Paper boats | Neilma Sidney Prize, runner-up

Like most migrants, Biaggio lost his name on his arrival to Australia. In front of the rust-spotted bathroom mirror he gazed at his old reflection. His chest was sunken, his bottom front teeth were missing, and his throat burned. He wondered if Biaggio, the brave young man who had boarded the ship to Australia some sixty years ago, had ever existed at all.

‘You’ve got to assimilate mate,’ the cocky hostel owner had said when he first arrived in a migrant hostel on Marrickville Road all those years ago. He had looked at Biaggio straight in the eye and said, ‘Beeajoe … no … Bill’s a good name.’

He opened the vanity cupboard to get his packet of Oxytocin. Even his pain management prescription didn’t have his real name on it.

There was a gentle tap on the bathroom door. She called his name: ‘Bill – li.’

He opened the door. His wife, Nedda, still said his anglicised name with her strong Sicilian accent.
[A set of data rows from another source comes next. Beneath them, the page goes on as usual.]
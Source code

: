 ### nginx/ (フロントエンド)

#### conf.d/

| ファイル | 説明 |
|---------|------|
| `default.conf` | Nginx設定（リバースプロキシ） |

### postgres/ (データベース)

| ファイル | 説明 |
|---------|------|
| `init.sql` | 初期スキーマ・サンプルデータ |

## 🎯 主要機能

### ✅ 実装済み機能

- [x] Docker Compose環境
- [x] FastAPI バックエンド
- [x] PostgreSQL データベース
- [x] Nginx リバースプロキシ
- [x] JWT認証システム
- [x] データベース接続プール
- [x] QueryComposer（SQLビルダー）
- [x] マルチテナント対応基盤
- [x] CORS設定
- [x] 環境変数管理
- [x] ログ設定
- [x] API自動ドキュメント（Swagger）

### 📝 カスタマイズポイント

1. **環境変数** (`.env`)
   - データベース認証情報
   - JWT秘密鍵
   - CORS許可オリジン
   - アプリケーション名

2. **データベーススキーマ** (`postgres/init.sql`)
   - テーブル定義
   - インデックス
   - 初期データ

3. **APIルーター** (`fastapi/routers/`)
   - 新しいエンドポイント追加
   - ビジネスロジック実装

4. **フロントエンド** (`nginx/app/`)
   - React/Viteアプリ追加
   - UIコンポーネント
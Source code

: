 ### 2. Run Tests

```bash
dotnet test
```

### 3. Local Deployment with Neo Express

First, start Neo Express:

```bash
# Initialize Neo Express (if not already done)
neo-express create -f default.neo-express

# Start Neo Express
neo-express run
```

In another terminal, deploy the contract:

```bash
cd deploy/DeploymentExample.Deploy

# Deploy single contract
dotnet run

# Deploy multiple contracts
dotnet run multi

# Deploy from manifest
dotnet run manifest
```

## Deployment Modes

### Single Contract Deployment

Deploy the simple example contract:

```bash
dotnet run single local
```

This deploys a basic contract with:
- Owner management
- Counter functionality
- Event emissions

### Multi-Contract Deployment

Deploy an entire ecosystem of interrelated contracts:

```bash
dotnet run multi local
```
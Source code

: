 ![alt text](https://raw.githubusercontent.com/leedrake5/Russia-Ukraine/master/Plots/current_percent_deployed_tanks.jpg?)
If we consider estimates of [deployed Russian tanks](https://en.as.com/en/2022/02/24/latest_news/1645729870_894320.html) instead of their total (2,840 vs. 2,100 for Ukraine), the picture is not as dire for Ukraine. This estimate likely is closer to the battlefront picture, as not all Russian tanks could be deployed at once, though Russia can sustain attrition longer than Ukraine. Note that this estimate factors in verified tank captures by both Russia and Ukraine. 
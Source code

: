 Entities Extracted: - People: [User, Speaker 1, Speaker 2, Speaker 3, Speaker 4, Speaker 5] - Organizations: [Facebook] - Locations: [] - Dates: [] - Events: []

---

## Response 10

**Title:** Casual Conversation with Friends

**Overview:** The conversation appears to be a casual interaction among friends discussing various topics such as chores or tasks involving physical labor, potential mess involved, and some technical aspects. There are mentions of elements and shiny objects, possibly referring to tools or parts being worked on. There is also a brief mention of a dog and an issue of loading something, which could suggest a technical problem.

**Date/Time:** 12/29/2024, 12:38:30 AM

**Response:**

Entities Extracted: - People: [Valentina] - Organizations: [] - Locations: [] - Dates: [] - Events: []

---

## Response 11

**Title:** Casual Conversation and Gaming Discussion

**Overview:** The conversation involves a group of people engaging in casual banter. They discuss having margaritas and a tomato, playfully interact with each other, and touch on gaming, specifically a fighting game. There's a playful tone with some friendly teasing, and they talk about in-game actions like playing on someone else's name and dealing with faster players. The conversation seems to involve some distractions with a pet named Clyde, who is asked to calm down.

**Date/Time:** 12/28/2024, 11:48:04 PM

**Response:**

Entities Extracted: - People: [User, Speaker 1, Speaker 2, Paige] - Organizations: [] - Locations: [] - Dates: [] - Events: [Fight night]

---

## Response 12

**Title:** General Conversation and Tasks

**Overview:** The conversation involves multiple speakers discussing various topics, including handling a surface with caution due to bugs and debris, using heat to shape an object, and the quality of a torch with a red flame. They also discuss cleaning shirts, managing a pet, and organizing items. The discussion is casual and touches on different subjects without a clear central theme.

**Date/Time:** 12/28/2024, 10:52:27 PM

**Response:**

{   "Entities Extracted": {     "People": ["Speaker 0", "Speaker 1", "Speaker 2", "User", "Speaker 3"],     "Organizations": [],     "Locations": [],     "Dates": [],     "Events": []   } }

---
She stood, arm in arm with Susie, his friend Ali’s wife.

‘You back already!’

Nedda giggled like a young girl and patted her hair. She wore it with a short fringe and curls piled on top of her head like little choux pastries. Susie was happy to take her to the hairdresser every Saturday morning. They’d have a coffee at the mall, buy some fruit on special and return home. Nedda didn’t remember much anymore but still remembered her weekly hairdressing appointments and how to make paper boats.

Susie handed him a brown paper bag of pears. ‘Nedda’s been asking for Joe. I told her he was at the Gold Coast.’

‘Where’s Joe? Where?’ Nedda asked.

‘He’s on holiday, remember? Gold Coast.’ Bill said.

She nodded and walked to the lounge room.

Sometimes Nedda asked for their son and then had to remember all over again that he had died before them. She would grieve like it was the first time. He’s on holiday became the stock answer. Bill waved Susie goodbye and followed Nedda into the lounge room. She was sitting at the coffee table making paper boats and lining them up against a small canvas of the sea Bill had painted for her.

‘Your hair looks nice,’ he said to her but she was too preoccupied with her paperboats to answer.

Nedda remembered fragments of her life in no chronological order. Snippets from before they emigrated, over sixty years ago, invaded her short memory like loose photos from a photoalbum that had come unstuck, that had become undone. She did remember the words of an old song that, perhaps, her mother taught her, and how to make paper boats.

Ciuri, ciuri, ciuritti tuttu l’annu

 amuri ca mi dasti ti lu tornu.

For years, they had lived happily in a big house on the outskirts of Sydney. Between the roads and the roaring traffic of Canterbury Road, they grew tomatoes and basil in the summer and kept chickens for eggs.

The garden was large, with thin borders of concrete around the patches of vegetables. There was a lemon tree, and, in the centre of the garden, a majestic gum from which Bill had hung a tree swing, where Nedda would swing with Joe on her lap. Time passed in seasons like the garden. The body and the memory let you down like the last crop of tomatoes at the end of summer. At first Bill noticed Nedda would leave the gas stove on, then the doors open, and then she was down the street, asking people how to get home. And now a lifetime of smoking had caught up with him and he had been diagnosed with throat cancer. He didn’t have long to live and he wondered if Nedda would even have enough memory left to remember him after it happened. He had always thought life would follow a particular path – he would die first, then his wife, then his son. They would leave everything to Joe.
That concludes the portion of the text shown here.